This track probably had the best engineering with Jerry taking oversight of the song. The trumpet parts Sam sent us were probably 12 different pieces we put together and you can hear him moving his fingers on the trumpet before the third chorus starts in a wisp sound.

I attempted to sing for this song the same day as the “Weird Blues” vocals tracking but found the song to be too much to handle at the time, I did notice the shrooms added a built in reverb/delay that I was hallucinating.

 

 

8. “Blue”

 

“Blue” is about being sad, sad boi high-school Ryne. This song ultimately was about the inevitable end of my high school relationship with Katie.

This was one of three songs to be started in my room prior to April of 2018, and finished at Kargl Studios later on. We used a mini club set on these three tracks which had a smaller kick that’s closer to the size of a floor tom with normal drum add-ons. I originally wrote a whole lead part for the song, but the solo was the only thing we kept for it. Jeremy added 12-string acoustic for the rest of the lead. Patrick added drums, piano, and a glockenspiel he got from school from being in band: a great sound for almost any track. Jerry played the bass per usual. This is the song I spent the longest on to get the vocals right doing countless overdubs to get the harmonies just right.

 

 

 

9. “Tiny Man”

 

This song was written by Corrina Wenger as a folk song about insanity (from what I can gather). I took her lyrics and made a new song out of it with more of a punk approach with a indie break, the only lyrics I wrote for this song.

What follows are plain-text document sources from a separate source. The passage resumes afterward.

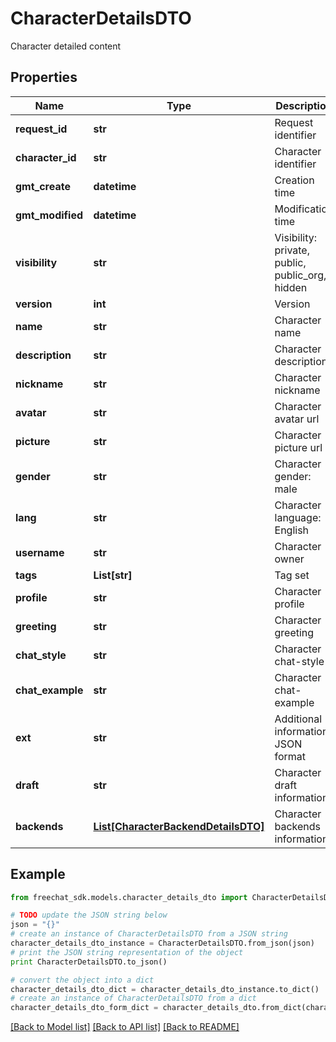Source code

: # CharacterDetailsDTO

Character detailed content

## Properties

Name | Type | Description | Notes
------------ | ------------- | ------------- | -------------
**request_id** | **str** | Request identifier | [optional] 
**character_id** | **str** | Character identifier | [optional] 
**gmt_create** | **datetime** | Creation time | [optional] 
**gmt_modified** | **datetime** | Modification time | [optional] 
**visibility** | **str** | Visibility: private, public, public_org, hidden | [optional] 
**version** | **int** | Version | [optional] 
**name** | **str** | Character name | 
**description** | **str** | Character description | [optional] 
**nickname** | **str** | Character nickname | [optional] 
**avatar** | **str** | Character avatar url | [optional] 
**picture** | **str** | Character picture url | [optional] 
**gender** | **str** | Character gender: male | female | other | [optional] 
**lang** | **str** | Character language: English | Chinese (Simplified) | ... | [optional] 
**username** | **str** | Character owner | [optional] 
**tags** | **List[str]** | Tag set | [optional] 
**profile** | **str** | Character profile | [optional] 
**greeting** | **str** | Character greeting | [optional] 
**chat_style** | **str** | Character chat-style | [optional] 
**chat_example** | **str** | Character chat-example | [optional] 
**ext** | **str** | Additional information, JSON format | [optional] 
**draft** | **str** | Character draft information | [optional] 
**backends** | [**List[CharacterBackendDetailsDTO]**](CharacterBackendDetailsDTO.md) | Character backends information | [optional] 

## Example

```python
from freechat_sdk.models.character_details_dto import CharacterDetailsDTO

# TODO update the JSON string below
json = "{}"
# create an instance of CharacterDetailsDTO from a JSON string
character_details_dto_instance = CharacterDetailsDTO.from_json(json)
# print the JSON string representation of the object
print CharacterDetailsDTO.to_json()

# convert the object into a dict
character_details_dto_dict = character_details_dto_instance.to_dict()
# create an instance of CharacterDetailsDTO from a dict
character_details_dto_form_dict = character_details_dto.from_dict(character_details_dto_dict)
```
[[Back to Model list]](../README.md#documentation-for-models) [[Back to API list]](../README.md#documentation-for-api-endpoints) [[Back to README]](../README.md)


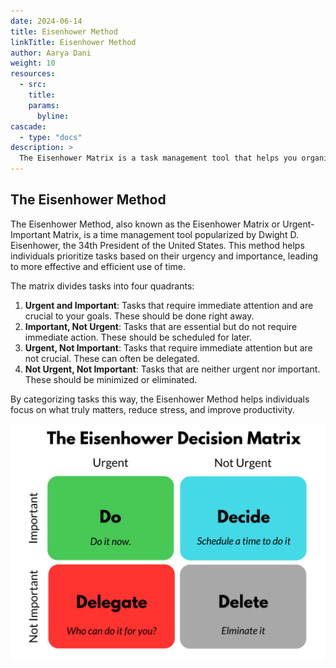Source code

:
 ```yaml
---
date: 2024-06-14
title: Eisenhower Method
linkTitle: Eisenhower Method
author: Aarya Dani 
weight: 10
resources:
  - src: 
    title: 
    params:
      byline: 
cascade:
  - type: "docs"
description: > 
  The Eisenhower Matrix is a task management tool that helps you organize and prioritize tasks by urgency and importance. Although this was one small part of a conversation that I had on my first day, I implemented it countless times during my internship.
---
```


## The Eisenhower Method

The Eisenhower Method, also known as the Eisenhower Matrix or Urgent-Important Matrix, is a time management tool popularized by Dwight D. Eisenhower, the 34th President of the United States. This method helps individuals prioritize tasks based on their urgency and importance, leading to more effective and efficient use of time.

The matrix divides tasks into four quadrants:

1. **Urgent and Important**: Tasks that require immediate attention and are crucial to your goals. These should be done right away.
2. **Important, Not Urgent**: Tasks that are essential but do not require immediate action. These should be scheduled for later.
3. **Urgent, Not Important**: Tasks that require immediate attention but are not crucial. These can often be delegated.
4. **Not Urgent, Not Important**: Tasks that are neither urgent nor important. These should be minimized or eliminated.

By categorizing tasks this way, the Eisenhower Method helps individuals focus on what truly matters, reduce stress, and improve productivity.

![Eisenhower Matrix](/images/Eisenhower-Matrix.png)


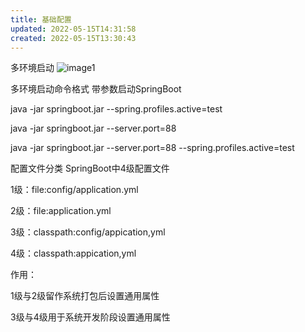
 ```yaml
---
title: 基础配置
updated: 2022-05-15T14:31:58
created: 2022-05-15T13:30:43
---
```


多环境启动
![image1](../../../resources/dafabe8607654b12abceb6927e23b29b.png)

多环境启动命令格式
带参数启动SpringBoot

java -jar springboot.jar --spring.profiles.active=test

java -jar springboot.jar --server.port=88

java -jar springboot.jar --server.port=88 --spring.profiles.active=test

配置文件分类
SpringBoot中4级配置文件

1级：file:config/application.yml

2级：file:application.yml

3级：classpath:config/appication,yml

4级：classpath:appication,yml

作用：

1级与2级留作系统打包后设置通用属性

3级与4级用于系统开发阶段设置通用属性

The music is a Preservers reunion with all four of us on the song doing our thing with the addition of the electric kazoo solo at the end.

 

 

YOYO2

 

10. “Fishin'”

 

This song started as a joke Jerry and I started while doing the music session series we did at Kargl Studios in the winter of 2017. We would both play the organ and start singing nonsense and ideas of “Fishin'” came out one day. I took it home and finished it there. This is a poem-esque song about love.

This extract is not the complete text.